RECORDS SUPPLIED:
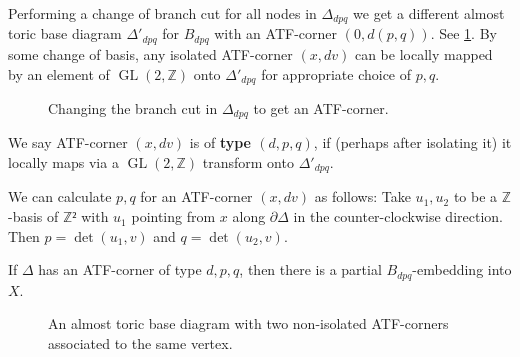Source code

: \documentclass[12pt,a4paper,draft]{scrartcl}
\DeclareMathOperator{\GL}{GL}
\begin{document}
Performing a change of branch cut for all nodes in $Δ_{dpq}$ we get a different almost toric base diagram $Δ'_{dpq}$ for $B_{dpq}$ with an ATF-corner $(0,d(p,q))$. See \cref{fig:Bdpq_moment_image_alt}.
By some change of basis, any isolated ATF-corner $(x,dv)$ can be locally mapped by an element of $\GL(2,ℤ)$ onto $Δ'_{dpq}$ for appropriate choice of $p,q$.

\begin{figure}
\centering
{}   
\caption{Changing the branch cut in $Δ_{dpq}$ to get an ATF-corner.}
\label{fig:Bdpq_moment_image_alt}
\end{figure}

\begin{definition}
  \label{def:atf_corner_type}
  We say ATF-corner $(x,dv)$ is of \textbf{type $(d,p,q)$}, if (perhaps after isolating it) it locally maps via a $\GL(2,ℤ)$ transform onto $Δ'_{dpq}$.
\end{definition}

We can calculate $p,q$ for an ATF-corner $(x,dv)$ as follows: Take $u_1,u_2$ to be a $ℤ$-basis of $ℤ²$ with $u_1$ pointing from $x$ along $∂Δ$ in the counter-clockwise direction. Then $p=\det(u_1,v)$ and $q = \det(u_2,v)$.

\begin{lemma}
  \label{thm:atf_bdpq}
  If $Δ$ has an ATF-corner of type $d,p,q$, then there is a partial $B_{dpq}$-embedding into $X$.
\end{lemma}

\begin{figure}
  \centering
  \caption{An almost toric base diagram with two non-isolated ATF-corners associated to the same vertex.}
  \label{fig:atf_example2}
\end{figure}
\end{document}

WORK REQUIRED:
Write the material above out again exactly. Omit every image.

RESPONSE BOX:
Source code

: \documentclass[12pt,a4paper,draft]{scrartcl}
\DeclareMathOperator{\GL}{GL}
\begin{document}
Performing a change of branch cut for all nodes in $Δ_{dpq}$ we get a different almost toric base diagram $Δ'_{dpq}$ for $B_{dpq}$ with an ATF-corner $(0,d(p,q))$. See \cref{fig:Bdpq_moment_image_alt}.
By some change of basis, any isolated ATF-corner $(x,dv)$ can be locally mapped by an element of $\GL(2,ℤ)$ onto $Δ'_{dpq}$ for appropriate choice of $p,q$.

\begin{figure}
\centering
{}   
\caption{Changing the branch cut in $Δ_{dpq}$ to get an ATF-corner.}
\label{fig:Bdpq_moment_image_alt}
\end{figure}

\begin{definition}
  \label{def:atf_corner_type}
  We say ATF-corner $(x,dv)$ is of \textbf{type $(d,p,q)$}, if (perhaps after isolating it) it locally maps via a $\GL(2,ℤ)$ transform onto $Δ'_{dpq}$.
\end{definition}

We can calculate $p,q$ for an ATF-corner $(x,dv)$ as follows: Take $u_1,u_2$ to be a $ℤ$-basis of $ℤ²$ with $u_1$ pointing from $x$ along $∂Δ$ in the counter-clockwise direction. Then $p=\det(u_1,v)$ and $q = \det(u_2,v)$.

\begin{lemma}
  \label{thm:atf_bdpq}
  If $Δ$ has an ATF-corner of type $d,p,q$, then there is a partial $B_{dpq}$-embedding into $X$.
\end{lemma}

\begin{figure}
  \centering
  \caption{An almost toric base diagram with two non-isolated ATF-corners associated to the same vertex.}
  \label{fig:atf_example2}
\end{figure}
\end{document}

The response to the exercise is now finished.